Extracted data entries:

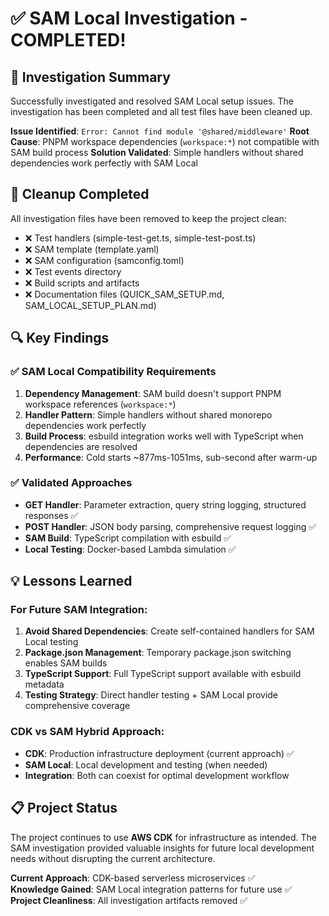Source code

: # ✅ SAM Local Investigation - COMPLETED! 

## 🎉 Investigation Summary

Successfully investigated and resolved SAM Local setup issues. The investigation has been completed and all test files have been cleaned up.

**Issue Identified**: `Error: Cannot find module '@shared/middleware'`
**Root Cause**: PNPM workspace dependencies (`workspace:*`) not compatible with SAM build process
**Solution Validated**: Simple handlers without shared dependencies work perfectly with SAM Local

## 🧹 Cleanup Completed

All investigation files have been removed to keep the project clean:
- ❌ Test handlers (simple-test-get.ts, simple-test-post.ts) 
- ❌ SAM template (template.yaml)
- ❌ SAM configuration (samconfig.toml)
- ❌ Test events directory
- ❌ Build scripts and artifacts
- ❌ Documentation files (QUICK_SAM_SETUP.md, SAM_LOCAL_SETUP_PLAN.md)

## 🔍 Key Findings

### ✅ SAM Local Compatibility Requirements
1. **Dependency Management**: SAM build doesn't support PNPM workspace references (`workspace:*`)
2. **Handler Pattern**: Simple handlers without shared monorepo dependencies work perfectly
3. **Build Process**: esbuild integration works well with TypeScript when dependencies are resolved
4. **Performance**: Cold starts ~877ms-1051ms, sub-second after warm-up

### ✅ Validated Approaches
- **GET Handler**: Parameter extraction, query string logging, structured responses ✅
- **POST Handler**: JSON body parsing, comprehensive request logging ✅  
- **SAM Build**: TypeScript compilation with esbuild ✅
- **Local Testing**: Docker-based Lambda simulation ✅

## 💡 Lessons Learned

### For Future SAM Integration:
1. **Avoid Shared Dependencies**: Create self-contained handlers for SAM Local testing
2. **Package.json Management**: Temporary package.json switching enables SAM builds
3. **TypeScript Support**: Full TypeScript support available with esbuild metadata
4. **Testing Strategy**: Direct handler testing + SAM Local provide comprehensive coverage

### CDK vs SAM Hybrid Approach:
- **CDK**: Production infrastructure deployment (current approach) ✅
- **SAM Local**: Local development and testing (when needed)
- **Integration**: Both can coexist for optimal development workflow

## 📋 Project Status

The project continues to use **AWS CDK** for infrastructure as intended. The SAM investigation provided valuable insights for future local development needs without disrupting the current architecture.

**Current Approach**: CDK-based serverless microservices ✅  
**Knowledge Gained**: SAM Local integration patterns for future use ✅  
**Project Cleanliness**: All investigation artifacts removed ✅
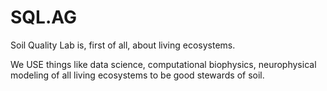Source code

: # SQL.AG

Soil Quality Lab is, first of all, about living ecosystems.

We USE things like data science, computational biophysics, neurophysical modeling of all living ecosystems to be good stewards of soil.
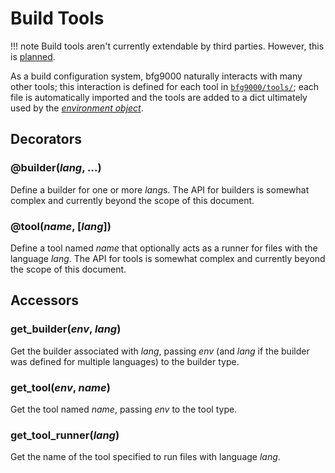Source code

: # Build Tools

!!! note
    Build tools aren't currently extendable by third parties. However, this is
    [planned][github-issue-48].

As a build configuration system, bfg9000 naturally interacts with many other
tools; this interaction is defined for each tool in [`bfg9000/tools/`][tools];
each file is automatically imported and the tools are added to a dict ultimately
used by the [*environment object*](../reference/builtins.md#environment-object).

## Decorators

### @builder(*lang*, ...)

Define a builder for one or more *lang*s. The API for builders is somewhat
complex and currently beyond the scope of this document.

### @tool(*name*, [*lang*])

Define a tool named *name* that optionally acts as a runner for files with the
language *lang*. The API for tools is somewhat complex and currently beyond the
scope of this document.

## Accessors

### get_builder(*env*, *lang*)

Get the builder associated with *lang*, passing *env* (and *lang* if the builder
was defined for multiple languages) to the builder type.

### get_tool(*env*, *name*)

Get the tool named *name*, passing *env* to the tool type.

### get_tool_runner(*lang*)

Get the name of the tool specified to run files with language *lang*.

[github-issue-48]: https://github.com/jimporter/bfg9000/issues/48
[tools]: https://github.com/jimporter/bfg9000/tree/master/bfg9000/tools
==
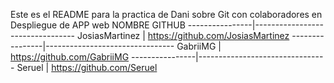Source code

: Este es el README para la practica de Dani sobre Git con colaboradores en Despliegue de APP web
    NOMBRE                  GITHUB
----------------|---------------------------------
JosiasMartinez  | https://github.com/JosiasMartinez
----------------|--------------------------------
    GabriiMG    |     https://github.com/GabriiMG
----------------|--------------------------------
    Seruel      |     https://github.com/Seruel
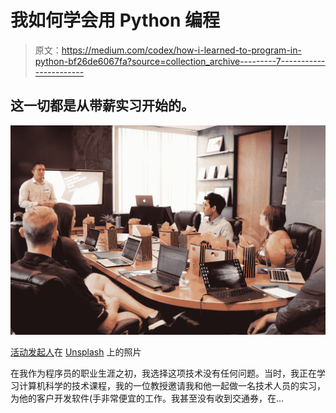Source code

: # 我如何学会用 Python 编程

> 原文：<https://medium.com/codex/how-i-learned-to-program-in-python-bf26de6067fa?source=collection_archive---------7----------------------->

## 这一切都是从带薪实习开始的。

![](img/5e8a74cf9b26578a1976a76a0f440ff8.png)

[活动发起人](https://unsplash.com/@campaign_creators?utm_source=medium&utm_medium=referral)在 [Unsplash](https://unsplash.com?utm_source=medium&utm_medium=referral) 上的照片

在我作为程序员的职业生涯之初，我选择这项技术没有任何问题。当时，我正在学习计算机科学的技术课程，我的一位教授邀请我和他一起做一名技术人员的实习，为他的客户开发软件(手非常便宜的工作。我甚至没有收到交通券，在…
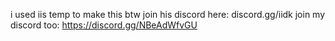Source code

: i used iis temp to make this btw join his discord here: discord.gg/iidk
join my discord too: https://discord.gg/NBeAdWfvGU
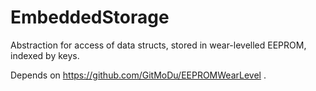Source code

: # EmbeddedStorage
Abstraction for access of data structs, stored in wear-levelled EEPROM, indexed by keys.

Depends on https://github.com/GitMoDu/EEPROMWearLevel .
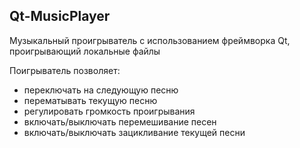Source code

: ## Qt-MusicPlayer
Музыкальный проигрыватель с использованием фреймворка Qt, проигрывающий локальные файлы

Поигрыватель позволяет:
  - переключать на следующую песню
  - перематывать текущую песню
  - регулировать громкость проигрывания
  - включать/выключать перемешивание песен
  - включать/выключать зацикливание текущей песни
...
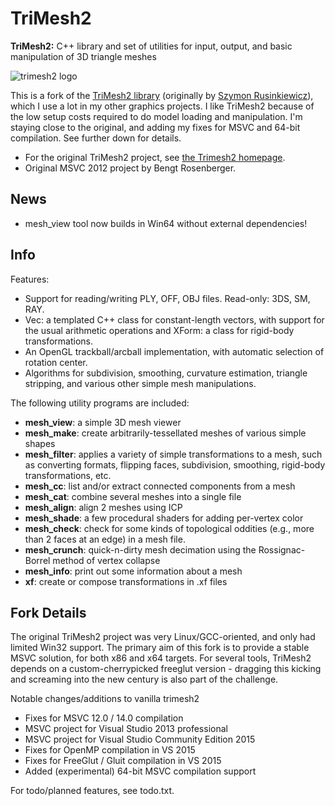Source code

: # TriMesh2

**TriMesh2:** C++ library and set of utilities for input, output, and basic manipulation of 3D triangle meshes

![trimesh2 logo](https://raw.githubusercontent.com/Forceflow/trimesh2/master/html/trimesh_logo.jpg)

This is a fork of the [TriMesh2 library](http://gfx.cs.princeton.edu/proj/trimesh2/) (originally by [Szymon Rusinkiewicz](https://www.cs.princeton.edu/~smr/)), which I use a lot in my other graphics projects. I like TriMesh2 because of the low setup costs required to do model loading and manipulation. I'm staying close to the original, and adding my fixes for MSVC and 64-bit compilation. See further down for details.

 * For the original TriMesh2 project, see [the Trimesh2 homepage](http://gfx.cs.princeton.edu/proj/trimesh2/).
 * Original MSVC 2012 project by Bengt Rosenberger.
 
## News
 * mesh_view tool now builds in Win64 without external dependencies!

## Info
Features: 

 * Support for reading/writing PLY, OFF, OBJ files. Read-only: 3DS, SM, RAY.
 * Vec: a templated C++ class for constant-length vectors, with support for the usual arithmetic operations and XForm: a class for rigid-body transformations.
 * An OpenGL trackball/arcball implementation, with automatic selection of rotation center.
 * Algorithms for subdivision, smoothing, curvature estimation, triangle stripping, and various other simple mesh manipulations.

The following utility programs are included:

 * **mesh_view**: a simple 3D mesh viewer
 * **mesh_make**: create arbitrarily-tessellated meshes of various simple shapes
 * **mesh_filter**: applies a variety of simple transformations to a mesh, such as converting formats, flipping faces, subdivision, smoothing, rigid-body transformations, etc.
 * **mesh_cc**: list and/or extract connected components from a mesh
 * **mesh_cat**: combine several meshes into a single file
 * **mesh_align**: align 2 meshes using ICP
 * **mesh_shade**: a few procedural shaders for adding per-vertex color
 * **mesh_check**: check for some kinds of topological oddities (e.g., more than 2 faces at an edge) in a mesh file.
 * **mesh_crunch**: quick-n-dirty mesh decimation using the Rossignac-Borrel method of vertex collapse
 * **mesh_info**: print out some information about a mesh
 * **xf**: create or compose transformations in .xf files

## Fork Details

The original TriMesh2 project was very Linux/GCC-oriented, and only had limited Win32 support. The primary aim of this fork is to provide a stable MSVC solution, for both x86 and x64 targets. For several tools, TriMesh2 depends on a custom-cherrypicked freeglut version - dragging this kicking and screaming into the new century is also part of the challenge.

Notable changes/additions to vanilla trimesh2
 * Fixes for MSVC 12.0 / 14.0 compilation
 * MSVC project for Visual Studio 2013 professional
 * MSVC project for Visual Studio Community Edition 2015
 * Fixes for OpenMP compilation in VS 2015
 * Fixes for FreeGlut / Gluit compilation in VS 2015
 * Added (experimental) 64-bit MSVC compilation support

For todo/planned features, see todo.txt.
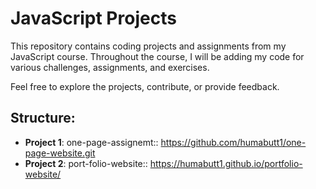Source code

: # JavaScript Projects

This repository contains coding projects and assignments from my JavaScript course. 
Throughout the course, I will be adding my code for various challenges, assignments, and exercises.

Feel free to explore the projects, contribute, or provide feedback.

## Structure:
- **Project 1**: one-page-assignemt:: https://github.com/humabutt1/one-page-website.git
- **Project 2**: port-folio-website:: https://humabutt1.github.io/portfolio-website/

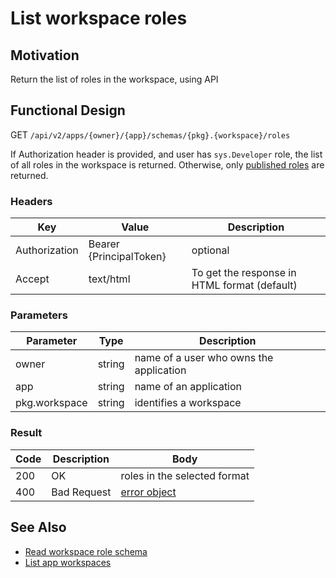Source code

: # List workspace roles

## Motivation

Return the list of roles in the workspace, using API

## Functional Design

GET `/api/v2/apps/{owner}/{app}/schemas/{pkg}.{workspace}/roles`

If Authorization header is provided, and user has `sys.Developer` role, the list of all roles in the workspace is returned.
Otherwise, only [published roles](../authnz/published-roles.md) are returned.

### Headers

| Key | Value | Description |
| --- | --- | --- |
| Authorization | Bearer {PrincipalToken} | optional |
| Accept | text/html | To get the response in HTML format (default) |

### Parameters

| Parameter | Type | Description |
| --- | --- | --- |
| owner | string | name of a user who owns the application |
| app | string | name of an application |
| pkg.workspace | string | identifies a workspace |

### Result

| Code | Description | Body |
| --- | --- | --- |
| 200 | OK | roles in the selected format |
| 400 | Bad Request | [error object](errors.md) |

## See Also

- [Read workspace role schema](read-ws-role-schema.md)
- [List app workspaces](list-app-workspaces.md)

● Work request
Once you find the line with "by Bengt Rosenberger." above, print it and every line after it up to and including the line with "The following utility", exactly as written and nothing else.

● Answer
 * Original MSVC 2012 project by Bengt Rosenberger.
 
## News
 * mesh_view tool now builds in Win64 without external dependencies!

## Info
Features: 

 * Support for reading/writing PLY, OFF, OBJ files. Read-only: 3DS, SM, RAY.
 * Vec: a templated C++ class for constant-length vectors, with support for the usual arithmetic operations and XForm: a class for rigid-body transformations.
 * An OpenGL trackball/arcball implementation, with automatic selection of rotation center.
 * Algorithms for subdivision, smoothing, curvature estimation, triangle stripping, and various other simple mesh manipulations.

The following utility programs are included:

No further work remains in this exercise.